Suite à l'excellent article de Ska sur le polémique clip de Justice, Stress, j'ai décidé d'y aller moi aussi de mon commentaire. Le paradoxe, c'est que je ne comptais pas alimenter cette polémique alors que le visionnage de cette vidéo m'a laissé plutôt perplexe... je partage le ressenti assez général, que l'on retrouve dans les commentaires de l'article de Ska, trouvant qu'il y a quelque chose d'assez désagréable et méprisable dans cette utilisation caricaturale de la violence de jeunes de banlieues... pourtant, je ne suis pas d'accord avec la plupart des arguments que je lis contre ce clip, et c'est pourquoi je choisis, malgré tout, de le défendre.
Tout d'abord, pour ceux qui ne le connaissent pas et veulent se faire leur propre opinion avant de lire la suite, voici l'objet du délit :
- Alimenter des tensions, susciter la violence, pour que Justice vende sa musique et sa marque de fringues, c'est lamentable.
Je suis entièrement d'accord (ça part mal, pour les défendre). Mais, à côté de cela, combien de groupes ont flatté les "bas instincts", joué sur la violence, la provoc', pour vendre leurs musiques ?
Les Stones se sont bien fabriqués une image de mauvais garçons, par opposition aux Beatles, et parce que c'était "vendeur"... et ont ainsi influencé la jeunesse de l'époque...
Les mouvements rock, hard, punk, rap, électro, sont des mouvements qui ont toujours eu à voir avec la rébellion, la provoc, des musiques destinées au "défoulement" des frustrations, défoulement souvent "bête et méchant".
Depuis les origines du rock, les musiciens cherchent à choquer la société, les bonnes moeurs, usant parfois de provoc' facile, et avec des intentions commerciales, souvent... On pense aux Stones, à Mc Laren avec les Sex Pistols, à Manson, à N.W.A., Eminem, 50cent... pour citer les exemples les plus marquants.
Rock, rap & co ne sont pas des mouvements de purs philanthropes humanistes désintéressés...

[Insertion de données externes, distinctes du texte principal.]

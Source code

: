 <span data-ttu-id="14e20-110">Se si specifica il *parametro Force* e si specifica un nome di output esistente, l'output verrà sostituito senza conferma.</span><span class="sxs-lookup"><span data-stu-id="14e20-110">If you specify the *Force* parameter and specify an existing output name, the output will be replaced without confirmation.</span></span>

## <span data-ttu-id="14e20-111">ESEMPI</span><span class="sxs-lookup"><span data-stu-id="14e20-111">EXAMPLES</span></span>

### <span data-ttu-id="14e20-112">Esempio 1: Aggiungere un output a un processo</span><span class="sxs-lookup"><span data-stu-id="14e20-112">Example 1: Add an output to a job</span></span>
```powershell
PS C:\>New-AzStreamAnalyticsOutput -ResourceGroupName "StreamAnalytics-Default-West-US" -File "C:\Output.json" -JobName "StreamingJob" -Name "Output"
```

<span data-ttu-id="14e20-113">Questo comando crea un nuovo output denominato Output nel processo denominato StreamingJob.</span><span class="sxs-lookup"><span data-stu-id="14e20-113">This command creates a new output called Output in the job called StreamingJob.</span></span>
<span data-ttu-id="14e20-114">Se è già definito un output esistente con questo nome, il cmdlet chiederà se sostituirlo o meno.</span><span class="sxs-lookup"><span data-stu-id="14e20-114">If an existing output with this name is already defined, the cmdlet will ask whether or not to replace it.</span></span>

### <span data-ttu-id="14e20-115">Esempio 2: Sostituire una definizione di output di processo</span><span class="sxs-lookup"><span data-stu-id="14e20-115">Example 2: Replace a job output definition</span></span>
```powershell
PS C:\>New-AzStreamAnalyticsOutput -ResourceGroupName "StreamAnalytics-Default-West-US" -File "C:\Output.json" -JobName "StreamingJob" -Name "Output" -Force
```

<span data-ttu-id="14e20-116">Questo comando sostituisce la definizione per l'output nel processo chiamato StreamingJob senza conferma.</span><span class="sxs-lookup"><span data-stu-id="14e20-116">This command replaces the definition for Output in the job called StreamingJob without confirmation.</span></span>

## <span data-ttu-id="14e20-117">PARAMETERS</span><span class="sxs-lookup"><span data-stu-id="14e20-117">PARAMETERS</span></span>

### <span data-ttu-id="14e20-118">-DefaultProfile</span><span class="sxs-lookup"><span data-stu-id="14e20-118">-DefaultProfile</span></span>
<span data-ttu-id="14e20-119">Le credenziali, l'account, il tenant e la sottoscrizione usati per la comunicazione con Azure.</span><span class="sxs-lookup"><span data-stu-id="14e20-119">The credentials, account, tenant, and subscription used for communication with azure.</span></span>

En faire des tonnes dans la provoc' pour vendre et se faire remarquer, c'est monnaie courante dans le rock et le rap, Justice ne sont pas les premiers, ni les derniers... de plus, il faut tout de même leur accorder une vraie prise de risque, leur énorme tube D.A.N.C.E. leur a ouvert un vaste public international... et avec cette nouvelle vidéo - et ce morceau particulièrement sombre - ils font tout pour rebuter le grand public.
- Ce clip donne du grain à moudre à l'extrême-droite et aux sarkozystes, il présente la même image des jeunes de banlieues que eux font passer auprès de la population.
C'est vrai... si on se met dans la tête d'un sarkozyste ou d'un type d'extrême-droite, on voit bien que c'est de nature à alimenter leurs fantasmes sur les jeunes de banlieues "tous des sauvages, inintégrables et ingérables, des dangers pour la société"...
Mais... ils n'ont pas attendu ce clip pour présenter cette image "déplorable" et se convaincre de cela, il leur suffit d'avoir entendu les paroles de titres de rap et d'être tombé sur les clips ! Et pas seulement dans le gangsta-rap. Les Roots, groupe de rap bien plus subtil et modéré que la moyenne, qui ne joue d'ordinaire pas sur les clichés "gangsta" et critique même les discours tendancieux que l'on trouve chez bon nombre de rappeurs... les Roots, justement, viennent de sortir un clip qui n'a pas grand chose à envier à celui de Justice de ce point de vue. A voir non seulement pour l'exemple, mais aussi parce que c'est un excellent morceau de rap, le meilleur et plus intense que j'ai entendu cette année :
Dans un autre genre, le Wu-Tang Clan... pas du gangsta-rap, et pourtant, mettez-vous 2 minutes dans la tête d'un mec d'extrême-droite (ou de quiconque ayant pas mal de préjugés sur les noirs, jeunes de banlieues, immigrés etc...) et regardez leur fameux Wu-Tang Clan ain't nuthing ta f' wit (un de mes titres préférés tous genres confondus) :
Que voulez-vous penser d'autre, de ce point de vue, que : "ce sont des sauvages et des dangers pour la société"... Mais c'est aussi l'image que souhaitent donner cette jeunesse des quartiers, une manière d'incarner ce qui fait peur pour renverser symboliquement le processus de domination, ce que j'expliquais dans mon analyse de Wolves du même Wu-Tang Clan.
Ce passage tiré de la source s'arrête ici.